● **Your assignment**:
Count the lines below that hold the word "ideal" and say how many, with no other text.

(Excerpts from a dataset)
§

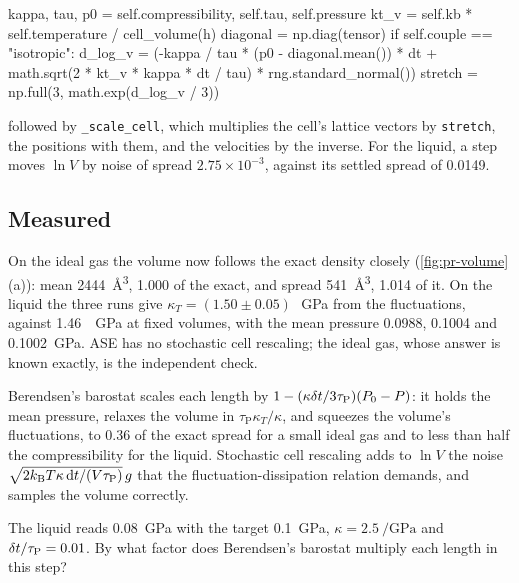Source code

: \begin{code}
        kappa, tau, p0 = self.compressibility, self.tau, self.pressure
        kt_v = self.kb * self.temperature / cell_volume(h)
        diagonal = np.diag(tensor)
        if self.couple == "isotropic":
            d_log_v = (-kappa / tau * (p0 - diagonal.mean()) * dt
                       + math.sqrt(2 * kt_v * kappa * dt / tau)
                       * rng.standard_normal())
            stretch = np.full(3, math.exp(d_log_v / 3))
\end{code}

\noindent followed by \texttt{\_scale\_cell}, which multiplies the cell's
lattice vectors by \texttt{stretch}, the positions with them, and the
velocities by the inverse. For the liquid, a step moves $\ln V$ by noise
of spread $2.75\times10^{-3}$, against its settled spread of 0.0149.

\subsection*{Measured}

On the ideal gas the volume now follows the exact density closely
(\cref{fig:pr-volume}(a)): mean \SI{2444}{\angstrom\cubed}, 1.000 of the
exact, and spread \SI{541}{\angstrom\cubed}, 1.014 of it. On the liquid
the three runs give $\kappa_T = (1.50 \pm 0.05)$\,\si{\per\giga\pascal}
from the fluctuations, against \SI{1.46}{\per\giga\pascal} at fixed
volumes, with the mean pressure 0.0988, 0.1004 and
\SI{0.1002}{\giga\pascal}. ASE has no stochastic cell rescaling; the
ideal gas, whose answer is known exactly, is the independent check.

\begin{keyidea}
Berendsen's barostat scales each length by $1 - (\kappa\dt/3\tau_{\mathrm
P})(P_0 - P)$: it holds the mean pressure, relaxes the volume in
$\tau_{\mathrm P}\kappa_T/\kappa$, and squeezes the volume's fluctuations,
to 0.36 of the exact spread for a small ideal gas and to less than half
the compressibility for the liquid. Stochastic cell rescaling adds to $\ln V$
the noise $\sqrt{2\kB T\kappa\,\dd t/(V\tau_{\mathrm P})}\,g$ that the
fluctuation-dissipation relation demands, and samples the volume
correctly.
\end{keyidea}


\begin{selfcheck}
The liquid reads \SI{0.08}{\giga\pascal} with the target
\SI{0.1}{\giga\pascal}, $\kappa = \SI{2.5}{\per\giga\pascal}$ and
$\dt/\tau_{\mathrm P} = 0.01$. By what factor does Berendsen's barostat
multiply each length in this step?
\end{selfcheck}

§

● **Task solution**:
3